If you go 90 km/hr for the second half of the trip your average speed would not be 60 km/hr. Here's why:
Average speed = total distance / total time
Your total distance would be 60 km. The first half of the trip takes 1 hr of course, but the second half takes less time since you are traveling faster, it takes only 1/3 hr. And 60km/ (1+1/3 )hr = 45 km/hr.

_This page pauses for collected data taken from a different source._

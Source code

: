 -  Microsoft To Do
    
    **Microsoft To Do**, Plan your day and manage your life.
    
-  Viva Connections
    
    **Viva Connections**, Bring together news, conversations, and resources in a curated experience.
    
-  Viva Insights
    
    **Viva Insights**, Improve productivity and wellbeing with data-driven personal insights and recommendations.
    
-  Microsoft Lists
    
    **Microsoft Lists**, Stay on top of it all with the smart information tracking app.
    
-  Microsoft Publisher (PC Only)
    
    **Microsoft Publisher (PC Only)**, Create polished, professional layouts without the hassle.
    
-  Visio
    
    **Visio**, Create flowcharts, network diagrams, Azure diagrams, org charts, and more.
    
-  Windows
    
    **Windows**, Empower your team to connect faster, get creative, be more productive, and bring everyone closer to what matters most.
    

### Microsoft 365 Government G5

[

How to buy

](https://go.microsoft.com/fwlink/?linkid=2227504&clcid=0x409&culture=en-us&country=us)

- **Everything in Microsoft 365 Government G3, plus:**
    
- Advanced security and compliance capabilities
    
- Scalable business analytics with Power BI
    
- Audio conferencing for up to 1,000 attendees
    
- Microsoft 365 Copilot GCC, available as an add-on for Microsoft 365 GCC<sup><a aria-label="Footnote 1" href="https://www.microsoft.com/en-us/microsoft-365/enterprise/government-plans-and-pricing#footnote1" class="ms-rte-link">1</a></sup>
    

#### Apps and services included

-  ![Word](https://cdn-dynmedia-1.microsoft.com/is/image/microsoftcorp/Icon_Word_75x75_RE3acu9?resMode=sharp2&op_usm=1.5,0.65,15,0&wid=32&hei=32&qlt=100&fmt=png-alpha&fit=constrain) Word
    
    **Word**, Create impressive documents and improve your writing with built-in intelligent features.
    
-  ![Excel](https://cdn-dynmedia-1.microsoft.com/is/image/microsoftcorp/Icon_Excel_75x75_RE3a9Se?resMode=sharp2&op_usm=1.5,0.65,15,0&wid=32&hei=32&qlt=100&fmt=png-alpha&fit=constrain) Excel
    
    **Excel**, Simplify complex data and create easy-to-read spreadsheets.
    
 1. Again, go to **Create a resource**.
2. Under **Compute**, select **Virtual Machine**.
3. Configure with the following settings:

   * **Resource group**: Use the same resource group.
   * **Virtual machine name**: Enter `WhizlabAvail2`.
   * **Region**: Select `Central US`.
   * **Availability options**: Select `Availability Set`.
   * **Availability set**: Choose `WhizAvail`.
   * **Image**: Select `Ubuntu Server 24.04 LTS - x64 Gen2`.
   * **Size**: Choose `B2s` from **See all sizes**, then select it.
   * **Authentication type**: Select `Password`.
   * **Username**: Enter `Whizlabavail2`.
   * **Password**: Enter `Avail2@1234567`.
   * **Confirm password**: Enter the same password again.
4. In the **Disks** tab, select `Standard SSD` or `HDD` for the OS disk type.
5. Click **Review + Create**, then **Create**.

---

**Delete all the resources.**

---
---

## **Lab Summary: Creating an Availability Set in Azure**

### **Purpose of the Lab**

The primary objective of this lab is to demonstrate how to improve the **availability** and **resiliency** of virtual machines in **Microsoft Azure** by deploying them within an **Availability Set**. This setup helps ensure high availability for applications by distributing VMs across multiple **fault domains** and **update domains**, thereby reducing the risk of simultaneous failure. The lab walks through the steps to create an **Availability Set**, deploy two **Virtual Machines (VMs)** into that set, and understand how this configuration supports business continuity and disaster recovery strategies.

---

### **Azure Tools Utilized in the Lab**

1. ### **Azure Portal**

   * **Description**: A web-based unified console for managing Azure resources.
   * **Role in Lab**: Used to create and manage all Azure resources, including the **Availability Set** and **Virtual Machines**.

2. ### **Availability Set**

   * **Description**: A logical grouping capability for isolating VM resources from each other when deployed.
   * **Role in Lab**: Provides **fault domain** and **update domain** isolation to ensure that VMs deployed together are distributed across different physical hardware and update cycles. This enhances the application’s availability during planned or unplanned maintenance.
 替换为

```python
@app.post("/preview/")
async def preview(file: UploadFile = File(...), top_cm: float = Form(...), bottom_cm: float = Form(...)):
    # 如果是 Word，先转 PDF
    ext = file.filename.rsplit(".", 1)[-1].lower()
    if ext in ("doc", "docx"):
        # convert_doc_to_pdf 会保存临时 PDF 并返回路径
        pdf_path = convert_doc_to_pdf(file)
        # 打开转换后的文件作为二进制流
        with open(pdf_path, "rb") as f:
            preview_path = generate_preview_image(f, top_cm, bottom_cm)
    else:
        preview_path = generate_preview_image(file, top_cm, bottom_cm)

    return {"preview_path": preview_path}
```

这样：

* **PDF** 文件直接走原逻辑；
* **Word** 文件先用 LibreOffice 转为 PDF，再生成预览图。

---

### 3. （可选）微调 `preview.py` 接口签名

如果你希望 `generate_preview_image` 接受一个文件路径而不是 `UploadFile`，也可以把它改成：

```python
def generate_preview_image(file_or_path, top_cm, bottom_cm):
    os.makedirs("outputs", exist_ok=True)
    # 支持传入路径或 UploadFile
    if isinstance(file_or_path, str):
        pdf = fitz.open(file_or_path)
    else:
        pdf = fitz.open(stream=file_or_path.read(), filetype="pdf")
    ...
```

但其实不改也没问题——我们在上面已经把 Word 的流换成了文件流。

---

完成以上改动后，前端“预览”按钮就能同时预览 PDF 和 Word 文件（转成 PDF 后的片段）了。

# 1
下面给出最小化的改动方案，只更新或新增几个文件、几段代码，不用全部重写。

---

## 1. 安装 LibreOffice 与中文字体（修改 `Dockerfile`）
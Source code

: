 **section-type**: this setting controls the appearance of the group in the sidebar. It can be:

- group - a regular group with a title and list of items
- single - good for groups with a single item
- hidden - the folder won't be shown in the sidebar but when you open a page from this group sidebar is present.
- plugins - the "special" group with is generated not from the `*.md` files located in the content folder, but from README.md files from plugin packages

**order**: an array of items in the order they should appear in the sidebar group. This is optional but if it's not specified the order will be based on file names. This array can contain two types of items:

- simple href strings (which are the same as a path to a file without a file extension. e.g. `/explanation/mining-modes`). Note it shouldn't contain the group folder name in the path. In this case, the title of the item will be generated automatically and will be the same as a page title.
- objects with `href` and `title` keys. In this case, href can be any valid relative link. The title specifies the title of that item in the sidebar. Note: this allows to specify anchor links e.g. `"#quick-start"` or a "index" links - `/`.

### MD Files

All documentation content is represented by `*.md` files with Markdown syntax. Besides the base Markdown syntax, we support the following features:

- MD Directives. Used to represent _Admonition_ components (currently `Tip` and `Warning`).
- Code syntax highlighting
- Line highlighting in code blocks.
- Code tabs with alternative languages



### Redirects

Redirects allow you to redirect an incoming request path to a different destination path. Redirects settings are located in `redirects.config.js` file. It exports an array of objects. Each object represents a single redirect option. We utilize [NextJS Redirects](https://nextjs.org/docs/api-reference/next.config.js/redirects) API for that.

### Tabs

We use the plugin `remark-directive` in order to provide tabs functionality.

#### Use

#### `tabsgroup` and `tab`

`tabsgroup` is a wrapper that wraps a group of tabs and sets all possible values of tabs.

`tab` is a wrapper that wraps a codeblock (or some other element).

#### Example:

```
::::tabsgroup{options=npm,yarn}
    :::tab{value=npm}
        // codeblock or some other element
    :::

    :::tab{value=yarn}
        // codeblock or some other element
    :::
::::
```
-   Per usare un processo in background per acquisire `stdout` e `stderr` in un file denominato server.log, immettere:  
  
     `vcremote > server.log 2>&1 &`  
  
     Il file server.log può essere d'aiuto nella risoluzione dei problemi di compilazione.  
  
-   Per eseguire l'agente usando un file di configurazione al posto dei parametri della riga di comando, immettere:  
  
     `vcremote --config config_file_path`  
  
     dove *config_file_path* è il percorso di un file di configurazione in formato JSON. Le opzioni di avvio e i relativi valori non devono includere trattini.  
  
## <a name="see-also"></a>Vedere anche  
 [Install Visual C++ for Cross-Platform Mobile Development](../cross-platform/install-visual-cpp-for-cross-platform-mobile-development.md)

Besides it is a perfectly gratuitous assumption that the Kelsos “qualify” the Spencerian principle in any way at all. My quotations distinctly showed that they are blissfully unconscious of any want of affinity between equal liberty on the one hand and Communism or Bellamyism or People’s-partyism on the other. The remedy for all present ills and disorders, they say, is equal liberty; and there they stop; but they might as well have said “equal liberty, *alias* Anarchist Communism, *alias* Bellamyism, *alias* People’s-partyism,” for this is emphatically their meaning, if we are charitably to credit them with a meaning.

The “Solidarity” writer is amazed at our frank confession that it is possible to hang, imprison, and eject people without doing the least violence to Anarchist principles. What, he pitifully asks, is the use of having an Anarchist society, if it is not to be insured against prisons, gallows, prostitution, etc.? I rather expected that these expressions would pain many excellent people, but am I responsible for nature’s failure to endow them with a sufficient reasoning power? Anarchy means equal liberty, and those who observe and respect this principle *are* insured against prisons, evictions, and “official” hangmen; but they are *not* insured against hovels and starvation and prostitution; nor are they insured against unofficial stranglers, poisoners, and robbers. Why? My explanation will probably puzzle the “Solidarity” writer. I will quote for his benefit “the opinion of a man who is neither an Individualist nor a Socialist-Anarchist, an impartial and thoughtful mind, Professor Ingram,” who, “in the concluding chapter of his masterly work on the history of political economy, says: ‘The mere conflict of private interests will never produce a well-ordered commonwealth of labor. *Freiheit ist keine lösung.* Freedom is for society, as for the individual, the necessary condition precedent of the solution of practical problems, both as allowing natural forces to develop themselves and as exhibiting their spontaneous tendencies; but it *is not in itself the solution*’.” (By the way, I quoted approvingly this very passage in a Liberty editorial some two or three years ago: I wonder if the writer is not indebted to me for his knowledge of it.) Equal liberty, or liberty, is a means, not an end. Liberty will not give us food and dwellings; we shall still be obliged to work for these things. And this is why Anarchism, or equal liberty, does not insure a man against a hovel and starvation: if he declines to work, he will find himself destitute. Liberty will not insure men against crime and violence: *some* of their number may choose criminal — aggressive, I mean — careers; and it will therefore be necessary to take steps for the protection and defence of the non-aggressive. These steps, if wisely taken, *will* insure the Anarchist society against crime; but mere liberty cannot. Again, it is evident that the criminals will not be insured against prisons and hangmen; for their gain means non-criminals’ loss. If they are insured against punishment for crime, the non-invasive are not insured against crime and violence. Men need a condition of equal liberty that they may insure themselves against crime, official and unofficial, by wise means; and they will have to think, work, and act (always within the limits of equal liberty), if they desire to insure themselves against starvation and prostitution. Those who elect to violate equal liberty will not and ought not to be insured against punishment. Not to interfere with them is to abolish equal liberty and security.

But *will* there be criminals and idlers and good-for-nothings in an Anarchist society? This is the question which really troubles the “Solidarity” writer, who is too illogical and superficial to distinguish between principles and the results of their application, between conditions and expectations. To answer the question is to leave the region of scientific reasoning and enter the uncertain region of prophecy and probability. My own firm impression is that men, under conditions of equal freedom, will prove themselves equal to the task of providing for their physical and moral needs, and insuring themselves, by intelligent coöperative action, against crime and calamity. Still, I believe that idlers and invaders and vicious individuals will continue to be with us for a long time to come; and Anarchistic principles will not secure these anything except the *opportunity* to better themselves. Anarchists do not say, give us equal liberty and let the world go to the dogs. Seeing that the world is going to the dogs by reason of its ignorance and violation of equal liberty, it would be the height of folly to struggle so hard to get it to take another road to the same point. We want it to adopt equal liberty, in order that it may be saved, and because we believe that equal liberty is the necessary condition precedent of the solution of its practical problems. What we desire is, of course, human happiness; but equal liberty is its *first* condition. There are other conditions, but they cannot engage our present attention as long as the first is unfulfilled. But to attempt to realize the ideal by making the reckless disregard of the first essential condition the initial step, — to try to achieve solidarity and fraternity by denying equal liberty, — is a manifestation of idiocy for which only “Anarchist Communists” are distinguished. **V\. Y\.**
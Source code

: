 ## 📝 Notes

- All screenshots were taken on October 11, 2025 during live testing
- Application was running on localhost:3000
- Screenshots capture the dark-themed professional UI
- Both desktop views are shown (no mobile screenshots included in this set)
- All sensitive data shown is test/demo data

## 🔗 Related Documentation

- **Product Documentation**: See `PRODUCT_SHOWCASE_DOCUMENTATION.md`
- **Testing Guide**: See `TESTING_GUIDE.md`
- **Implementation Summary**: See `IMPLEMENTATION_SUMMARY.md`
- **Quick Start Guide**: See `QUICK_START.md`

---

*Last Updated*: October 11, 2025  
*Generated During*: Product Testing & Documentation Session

Another way to explain why it is impossible, is to use algebra:
Let r = rate of second half. So the time for the second half is 30/r.
Again, using the formula:
average speed = total distance / total time
60 = 60 / (1 + 30/r)
60(1+ 30/r) = 60
1 + 30/r = 1
30/r = 0
Which is impossible. (The rate of the second half cannot be 0)



Forgive my ignorance, but I'm still a little confussed.. <--- NOT A MATH TEACHER If you have the ability to speed up the average by doing 90 to make it 45, can you not speed it up more thus raising the average. When it comes to Algebra, I have the mental aptitude of a Lego Block.

Ahhhh, WAIT.....................I GET IT!!! All the Letters and Numbers are a fancy way of saying YOU JUST DO NOT HAVE ENOUGH TIME TO RAISE THE AVERAGE THAT HIGH BECAUSE THE FASTER YOU GO THE LESS TIME YOU HAVE TO ACHEIVE THE DESIRED AVERAGE....
And I was starting to think all that porn I watched instead of doing my homework was a Mistake! Sheeeeeesh.
IMAGINE THAT!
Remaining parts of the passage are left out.